__Entries taken from a collection__:
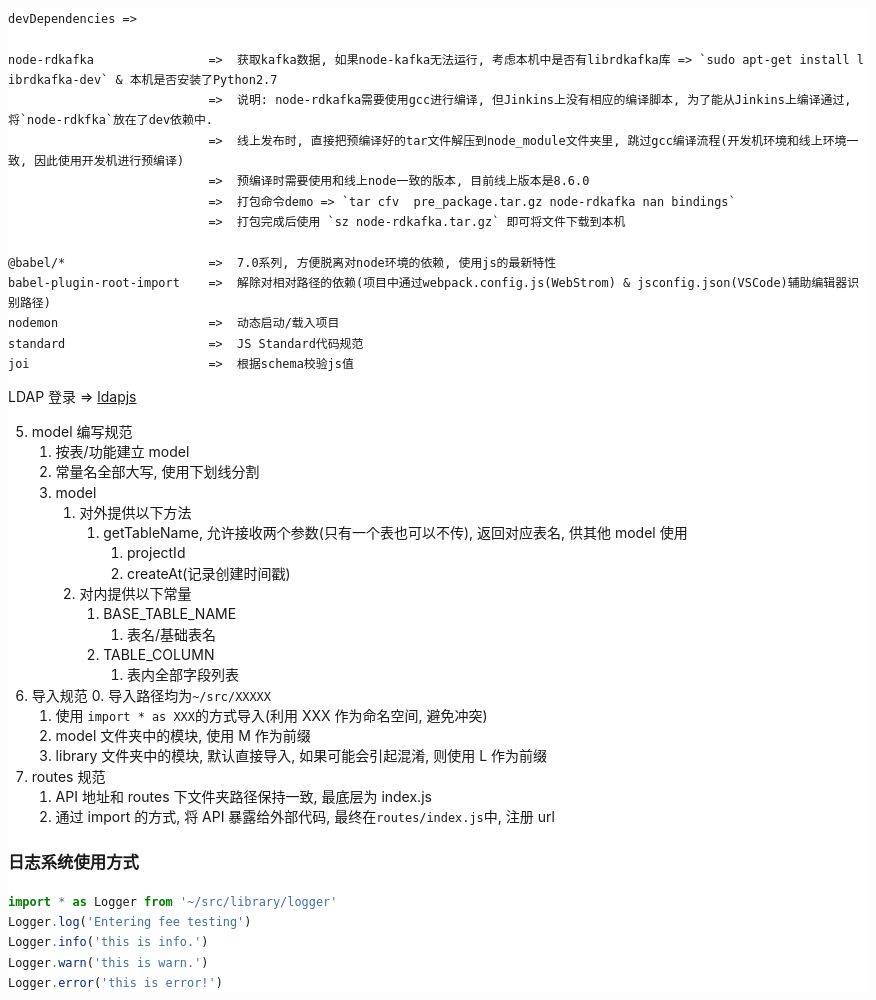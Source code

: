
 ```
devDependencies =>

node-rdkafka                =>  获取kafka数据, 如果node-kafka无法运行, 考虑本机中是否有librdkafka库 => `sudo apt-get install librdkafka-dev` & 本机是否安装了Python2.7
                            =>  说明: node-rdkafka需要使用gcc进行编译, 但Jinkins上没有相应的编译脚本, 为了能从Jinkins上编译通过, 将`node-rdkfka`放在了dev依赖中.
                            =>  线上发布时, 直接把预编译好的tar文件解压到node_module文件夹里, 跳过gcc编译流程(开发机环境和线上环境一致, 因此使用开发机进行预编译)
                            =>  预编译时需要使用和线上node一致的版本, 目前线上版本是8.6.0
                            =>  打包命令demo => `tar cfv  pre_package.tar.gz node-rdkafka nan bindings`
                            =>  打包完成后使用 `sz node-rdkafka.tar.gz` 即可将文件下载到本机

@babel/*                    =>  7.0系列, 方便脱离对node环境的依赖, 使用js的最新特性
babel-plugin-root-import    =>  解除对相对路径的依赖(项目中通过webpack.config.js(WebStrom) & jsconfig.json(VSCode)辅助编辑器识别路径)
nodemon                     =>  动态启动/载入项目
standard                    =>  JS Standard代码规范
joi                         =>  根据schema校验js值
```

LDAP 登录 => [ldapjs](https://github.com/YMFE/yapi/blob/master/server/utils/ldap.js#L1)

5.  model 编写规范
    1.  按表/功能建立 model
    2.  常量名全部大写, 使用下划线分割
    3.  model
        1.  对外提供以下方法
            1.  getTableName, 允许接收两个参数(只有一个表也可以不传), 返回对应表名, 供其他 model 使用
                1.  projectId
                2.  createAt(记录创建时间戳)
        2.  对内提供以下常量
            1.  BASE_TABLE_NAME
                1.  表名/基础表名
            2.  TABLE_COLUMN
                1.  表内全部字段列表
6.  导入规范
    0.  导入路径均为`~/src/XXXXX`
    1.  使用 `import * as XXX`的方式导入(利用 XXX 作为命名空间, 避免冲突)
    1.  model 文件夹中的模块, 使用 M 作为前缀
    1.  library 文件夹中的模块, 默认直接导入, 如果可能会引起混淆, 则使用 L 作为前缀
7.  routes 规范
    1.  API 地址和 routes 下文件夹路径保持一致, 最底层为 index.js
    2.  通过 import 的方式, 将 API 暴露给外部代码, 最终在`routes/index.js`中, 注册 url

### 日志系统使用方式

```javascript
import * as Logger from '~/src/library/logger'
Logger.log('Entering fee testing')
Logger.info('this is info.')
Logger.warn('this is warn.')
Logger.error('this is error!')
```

__What you are asked to do__:
The answer is the full set of records printed exactly, less the pictures.

__Result__:
Source code

:
 ```
devDependencies =>

node-rdkafka                =>  获取kafka数据, 如果node-kafka无法运行, 考虑本机中是否有librdkafka库 => `sudo apt-get install librdkafka-dev` & 本机是否安装了Python2.7
                            =>  说明: node-rdkafka需要使用gcc进行编译, 但Jinkins上没有相应的编译脚本, 为了能从Jinkins上编译通过, 将`node-rdkfka`放在了dev依赖中.
                            =>  线上发布时, 直接把预编译好的tar文件解压到node_module文件夹里, 跳过gcc编译流程(开发机环境和线上环境一致, 因此使用开发机进行预编译)
                            =>  预编译时需要使用和线上node一致的版本, 目前线上版本是8.6.0
                            =>  打包命令demo => `tar cfv  pre_package.tar.gz node-rdkafka nan bindings`
                            =>  打包完成后使用 `sz node-rdkafka.tar.gz` 即可将文件下载到本机

@babel/*                    =>  7.0系列, 方便脱离对node环境的依赖, 使用js的最新特性
babel-plugin-root-import    =>  解除对相对路径的依赖(项目中通过webpack.config.js(WebStrom) & jsconfig.json(VSCode)辅助编辑器识别路径)
nodemon                     =>  动态启动/载入项目
standard                    =>  JS Standard代码规范
joi                         =>  根据schema校验js值
```

LDAP 登录 => [ldapjs](https://github.com/YMFE/yapi/blob/master/server/utils/ldap.js#L1)

5.  model 编写规范
    1.  按表/功能建立 model
    2.  常量名全部大写, 使用下划线分割
    3.  model
        1.  对外提供以下方法
            1.  getTableName, 允许接收两个参数(只有一个表也可以不传), 返回对应表名, 供其他 model 使用
                1.  projectId
                2.  createAt(记录创建时间戳)
        2.  对内提供以下常量
            1.  BASE_TABLE_NAME
                1.  表名/基础表名
            2.  TABLE_COLUMN
                1.  表内全部字段列表
6.  导入规范
    0.  导入路径均为`~/src/XXXXX`
    1.  使用 `import * as XXX`的方式导入(利用 XXX 作为命名空间, 避免冲突)
    1.  model 文件夹中的模块, 使用 M 作为前缀
    1.  library 文件夹中的模块, 默认直接导入, 如果可能会引起混淆, 则使用 L 作为前缀
7.  routes 规范
    1.  API 地址和 routes 下文件夹路径保持一致, 最底层为 index.js
    2.  通过 import 的方式, 将 API 暴露给外部代码, 最终在`routes/index.js`中, 注册 url

### 日志系统使用方式

```javascript
import * as Logger from '~/src/library/logger'
Logger.log('Entering fee testing')
Logger.info('this is info.')
Logger.warn('this is warn.')
Logger.error('this is error!')
```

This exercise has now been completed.